Your instructions -
Filter the entries below, keeping only lines with "Algorithm".

Rendered images with source text:
· · · · · · ·

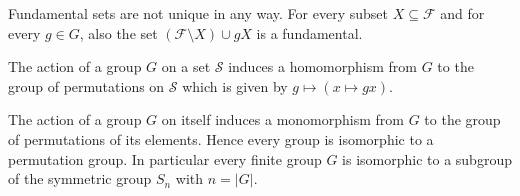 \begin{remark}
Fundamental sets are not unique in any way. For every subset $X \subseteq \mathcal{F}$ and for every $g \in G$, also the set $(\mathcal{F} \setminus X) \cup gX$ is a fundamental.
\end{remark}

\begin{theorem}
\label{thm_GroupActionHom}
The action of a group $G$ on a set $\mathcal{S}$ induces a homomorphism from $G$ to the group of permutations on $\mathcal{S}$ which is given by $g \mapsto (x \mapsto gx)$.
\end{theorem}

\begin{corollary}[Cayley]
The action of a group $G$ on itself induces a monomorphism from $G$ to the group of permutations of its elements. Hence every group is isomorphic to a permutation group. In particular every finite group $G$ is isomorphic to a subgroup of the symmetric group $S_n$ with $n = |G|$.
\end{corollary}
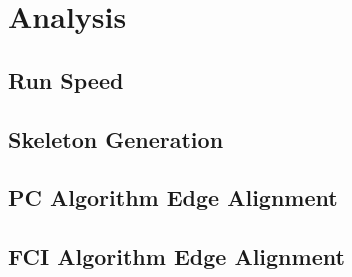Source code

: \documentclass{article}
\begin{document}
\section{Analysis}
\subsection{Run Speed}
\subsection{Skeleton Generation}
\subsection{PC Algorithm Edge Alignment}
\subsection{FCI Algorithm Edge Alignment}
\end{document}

· · · · · · ·

Response to this exercise -
\subsection{PC Algorithm Edge Alignment}
\subsection{FCI Algorithm Edge Alignment}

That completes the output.